竜と恐竜の違い

「ああ、なるほど。大通りが騒がしいと思っていたらこういうことだったのか」


 住宅の屋根の上で大通りを歩く三体のゴーレムトルーパーを見てサイは納得した顔で頷いた。


 国の戦力の要であるゴーレムトルーパーは、何か特別な任務がない限り基本的に自国の外に出ることはない。それなのにいきなり他国のゴーレムトルーパーが三体も大通りに現れたら、首都の住民達が驚くのも仕方がないだろう。


「それでマスター? あの二体のゴーレムトルーパーは一体何処の国のなんですか?」


 屋根の上にはサイの他にピオンを初めとする四人のホムンクルスの女性達もいて、ピオンがリードブルムの前を歩く二体のゴーレムトルーパーを指差してサイに質問をする。


「ああ。先頭はソル帝国、その後ろのはアイゼン王国のゴーレムトルーパーだ。

 ちなみにソル帝国が保有しているゴーレムトルーパーは全て下半身が馬で、国の紋章は馬に乗って槍を天に伸ばした騎士。アイゼン王国のゴーレムトルーパーは狼か犬の下半身ばかりで国の紋章は剣を加えた狼。

 どういう訳か同じ国のゴーレムトルーパーは外見の特徴が同じなんだ。だから国の紋章も自国のゴーレムトルーパーの特徴を表しているんだ」


 サイはピオンの質問に答えるついでに自分が知っている知識を言うと次はヴィヴィアンが話しかけてきた。


「そうなのですか?」


「そうだよ。

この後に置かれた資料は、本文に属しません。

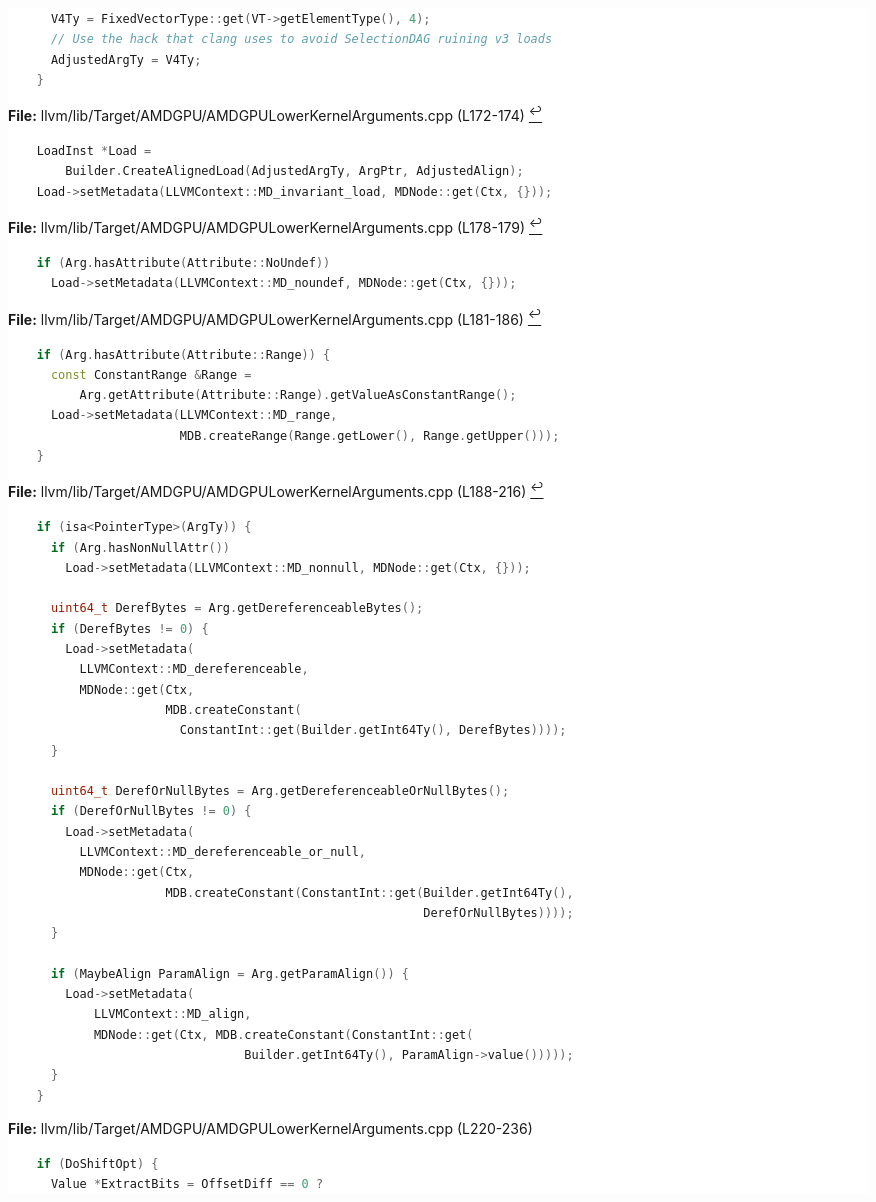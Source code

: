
 ```cpp
      V4Ty = FixedVectorType::get(VT->getElementType(), 4);
      // Use the hack that clang uses to avoid SelectionDAG ruining v3 loads
      AdjustedArgTy = V4Ty;
    }
```
<a name="block_16"></a>**File:** llvm/lib/Target/AMDGPU/AMDGPULowerKernelArguments.cpp (L172-174) [<sup>↩</sup>](#ref-block_16)
```cpp
    LoadInst *Load =
        Builder.CreateAlignedLoad(AdjustedArgTy, ArgPtr, AdjustedAlign);
    Load->setMetadata(LLVMContext::MD_invariant_load, MDNode::get(Ctx, {}));
```
<a name="block_17"></a>**File:** llvm/lib/Target/AMDGPU/AMDGPULowerKernelArguments.cpp (L178-179) [<sup>↩</sup>](#ref-block_17)
```cpp
    if (Arg.hasAttribute(Attribute::NoUndef))
      Load->setMetadata(LLVMContext::MD_noundef, MDNode::get(Ctx, {}));
```
<a name="block_18"></a>**File:** llvm/lib/Target/AMDGPU/AMDGPULowerKernelArguments.cpp (L181-186) [<sup>↩</sup>](#ref-block_18)
```cpp
    if (Arg.hasAttribute(Attribute::Range)) {
      const ConstantRange &Range =
          Arg.getAttribute(Attribute::Range).getValueAsConstantRange();
      Load->setMetadata(LLVMContext::MD_range,
                        MDB.createRange(Range.getLower(), Range.getUpper()));
    }
```
<a name="block_19"></a>**File:** llvm/lib/Target/AMDGPU/AMDGPULowerKernelArguments.cpp (L188-216) [<sup>↩</sup>](#ref-block_19)
```cpp
    if (isa<PointerType>(ArgTy)) {
      if (Arg.hasNonNullAttr())
        Load->setMetadata(LLVMContext::MD_nonnull, MDNode::get(Ctx, {}));

      uint64_t DerefBytes = Arg.getDereferenceableBytes();
      if (DerefBytes != 0) {
        Load->setMetadata(
          LLVMContext::MD_dereferenceable,
          MDNode::get(Ctx,
                      MDB.createConstant(
                        ConstantInt::get(Builder.getInt64Ty(), DerefBytes))));
      }

      uint64_t DerefOrNullBytes = Arg.getDereferenceableOrNullBytes();
      if (DerefOrNullBytes != 0) {
        Load->setMetadata(
          LLVMContext::MD_dereferenceable_or_null,
          MDNode::get(Ctx,
                      MDB.createConstant(ConstantInt::get(Builder.getInt64Ty(),
                                                          DerefOrNullBytes))));
      }

      if (MaybeAlign ParamAlign = Arg.getParamAlign()) {
        Load->setMetadata(
            LLVMContext::MD_align,
            MDNode::get(Ctx, MDB.createConstant(ConstantInt::get(
                                 Builder.getInt64Ty(), ParamAlign->value()))));
      }
    }
```
<a name="block_20"></a>**File:** llvm/lib/Target/AMDGPU/AMDGPULowerKernelArguments.cpp (L220-236)
```cpp
    if (DoShiftOpt) {
      Value *ExtractBits = OffsetDiff == 0 ?
```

ほら、フランメ王国の紋章は竜で、ドランノーガやリードブルムを初めとするゴーレムトルーパーの下半身も竜だろう?」


『『…………』』


 自国の紋章と、自分の愛機を初めとしたフランメ王国のゴーレムトルーパーの姿を思い出しながら言うサイだったが、ピオン達四人は彼の言葉に頷かず微妙な表情で首を傾げていた。


「? どうした?」


「いえ……。確かにリードブルムは国の紋章と同じ竜ですよ?」


「他のゴーレムトルーパーも竜と言えば竜なんですけど……」


「あれはどちらかと言えば……」


「『恐竜』ですよね」


 ピオン、ヴィヴィアン、ヒルデ、ローゼの順番で言葉を選びながら言うと、今度はサイが首を傾げた。


「恐竜? 何だそれは? 竜とは違うのか?」


「え? え~と、それはその……」


「やっと見つけた。こんな処で何をしているの?」


 前文明の知識で太古の生物である恐竜の存在は知っていたが、幻想の生物である竜との違いをどうサイに説明したらいいか分からずピオンが困っていると、彼女達の後ろから聞き覚えのある声が聞こえてきた。ピオン達とサイが後ろを振り返るとそこには、クリスナーガがいつの間にか立っていた。